*** The data ***

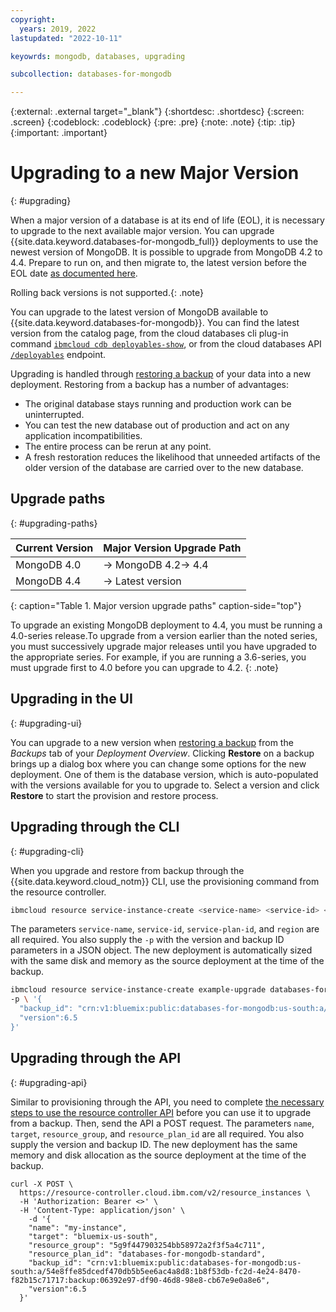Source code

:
 ```yaml
---
copyright:
  years: 2019, 2022
lastupdated: "2022-10-11"

keyowrds: mongodb, databases, upgrading

subcollection: databases-for-mongodb

---
```


{:external: .external target="_blank"}
{:shortdesc: .shortdesc}
{:screen: .screen}
{:codeblock: .codeblock}
{:pre: .pre}
{:note: .note}
{:tip: .tip}
{:important: .important}


# Upgrading to a new Major Version
{: #upgrading}

When a major version of a database is at its end of life (EOL), it is necessary to upgrade to the next available major version. You can upgrade {{site.data.keyword.databases-for-mongodb_full}} deployments to use the newest version of MongoDB. It is possible to upgrade from MongoDB 4.2 to 4.4. Prepare to run on, and then migrate to, the latest version before the EOL date [as documented here](/docs/databases-for-mongodb?topic=cloud-databases-versioning-policy#major-versions-defined). 

Rolling back versions is not supported.{: .note} 

You can upgrade to the latest version of MongoDB available to {{site.data.keyword.databases-for-mongodb}}. You can find the latest version from the catalog page, from the cloud databases cli plug-in command [`ibmcloud cdb deployables-show`](/docs/databases-cli-plugin?topic=databases-cli-plugin-cdb-reference#deployables-show), or from the cloud databases API [`/deployables`](https://cloud.ibm.com/apidocs/cloud-databases-api#get-all-deployable-databases) endpoint.

Upgrading is handled through [restoring a backup](/docs/databases-for-mongodb?topic=cloud-databases-dashboard-backups#restoring-a-backup) of your data into a new deployment. Restoring from a backup has a number of advantages:

- The original database stays running and production work can be uninterrupted.
- You can test the new database out of production and act on any application incompatibilities.
- The entire process can be rerun at any point.
- A fresh restoration reduces the likelihood that unneeded artifacts of the older version of the database are carried over to the new database.

## Upgrade paths
{: #upgrading-paths}

|Current Version|	Major Version Upgrade Path |
|----|-----|
|MongoDB 4.0|	-> MongoDB 4.2-> 4.4|
|MongoDB 4.4|	-> Latest version|
{: caption="Table 1. Major version upgrade paths" caption-side="top"}

To upgrade an existing MongoDB deployment to 4.4, you must be running a 4.0-series release.To upgrade from a version earlier than the noted series, you must successively upgrade major releases until you have upgraded to the appropriate series. For example, if you are running a 3.6-series, you must upgrade first to 4.0 before you can upgrade to 4.2.
{: .note}

## Upgrading in the UI
{: #upgrading-ui}

You can upgrade to a new version when [restoring a backup](/docs/databases-for-mongodb?topic=cloud-databases-dashboard-backups#restoring-a-backup) from the _Backups_ tab of your _Deployment Overview_. Clicking **Restore** on a backup brings up a dialog box where you can change some options for the new deployment. One of them is the database version, which is auto-populated with the versions available for you to upgrade to. Select a version and click **Restore** to start the provision and restore process.

## Upgrading through the CLI
{: #upgrading-cli}

When you upgrade and restore from backup through the {{site.data.keyword.cloud_notm}} CLI, use the provisioning command from the resource controller.
```sh
ibmcloud resource service-instance-create <service-name> <service-id> <service-plan-id> <region>
```
The parameters `service-name`, `service-id`, `service-plan-id`, and `region` are all required. You also supply the `-p` with the version and backup ID parameters in a JSON object. The new deployment is automatically sized with the same disk and memory as the source deployment at the time of the backup.

```sh
ibmcloud resource service-instance-create example-upgrade databases-for-mongodb standard us-south \
-p \ '{
  "backup_id": "crn:v1:bluemix:public:databases-for-mongodb:us-south:a/54e8ffe85dcedf470db5b5ee6ac4a8d8:1b8f53db-fc2d-4e24-8470-f82b15c71717:backup:06392e97-df90-46d8-98e8-cb67e9e0a8e6",
  "version":6.5
}'
```

## Upgrading through the API
{: #upgrading-api}

Similar to provisioning through the API, you need to complete [the necessary steps to use the resource controller API](/docs/databases-for-mongodb?topic=cloud-databases-provisioning#provisioning-through-the-resource-controller-api) before you can use it to upgrade from a backup. Then, send the API a POST request. The parameters `name`, `target`, `resource_group`, and `resource_plan_id` are all required. You also supply the version and backup ID. The new deployment has the same memory and disk allocation as the source deployment at the time of the backup.
```curl
curl -X POST \
  https://resource-controller.cloud.ibm.com/v2/resource_instances \
  -H 'Authorization: Bearer <>' \
  -H 'Content-Type: application/json' \
    -d '{
    "name": "my-instance",
    "target": "bluemix-us-south",
    "resource_group": "5g9f447903254bb58972a2f3f5a4c711",
    "resource_plan_id": "databases-for-mongodb-standard",
    "backup_id": "crn:v1:bluemix:public:databases-for-mongodb:us-south:a/54e8ffe85dcedf470db5b5ee6ac4a8d8:1b8f53db-fc2d-4e24-8470-f82b15c71717:backup:06392e97-df90-46d8-98e8-cb67e9e0a8e6",
    "version":6.5
  }'
```

<!-- ## Setting the `setFeatureCompatibilityVersion`
{: #setFCV}

When upgrading {{site.data.keyword.databases-for-mongodb}} Community Edition, the [`FeatureCompatibilityVersion`](https://docs.mongodb.com/manual/reference/command/setFeatureCompatibilityVersion){: .external} flag needs to be updated to enable the [4.0 features that persist data incompatible](https://docs.mongodb.com/manual/release-notes/4.0-compatibility/#compatibility-enabled){: .external} with earlier versions of MongoDB. 

You must also ensure your [`setFeatureCompatibilityVersion`](https://www.mongodb.com/docs/manual/reference/command/setFeatureCompatibilityVersion/#setfeaturecompatibilityversion){: .external} is set to the value of your current deployment, otherwise the backup fails and restoring might not work. For instance, if you are running v4.2 but your `setFeatureCompatibilityVersion` is set to v4.0, restoration will be unsuccessful. Only backups taken after `setFeatureCompatibilityVersion` is set to the appropriate value will be restorable into a newer major version. The simplest way to ensure this is done properly is to always update the `setFeatureCompatibilityVersion` after you upgrade or after your database is upgraded.{: .important}

On the primary, run the `setFeatureCompatibilityVersion` command in the admin database:
```sh
db.adminCommand( { setFeatureCompatibilityVersion: "4.0" } )
```
{: .pre}

You can issue the `setFeatureCompatibilityVersion` only against the admin database. Likewise, ensure that no initial sync is in progress as running the command while an initial sync is in progress causes the initial sync to restart. If for any reason the command does not complete successfully, you can safely retry the command on the primary.
{: .note}

## Migration Notes for New MongoDB 4.x Users
{: #upgrading-migration-notes}

As with any switch between major versions, there are major and sometimes breaking changes. The MongoDB documentation has a full overview of the changes available in [Compatibility Changes in MongoDB 4.0](https://docs.mongodb.com/manual/release-notes/4.0-compatibility/){: .external}. Since the upgraded version runs in a new deployment, you can test against it while continuing to run your application on your current MongoDB 3.x deployment.

Before upgrading to a new major version, ensure that your application continues to work with MongoDB 4.x. by double checking feature compatibility.
{: .tip} -->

***

### [Aim of the task]
Taking the lines above one at a time, give the number of them that contain the string "production". Add nothing else.

### [Finished exercise]
2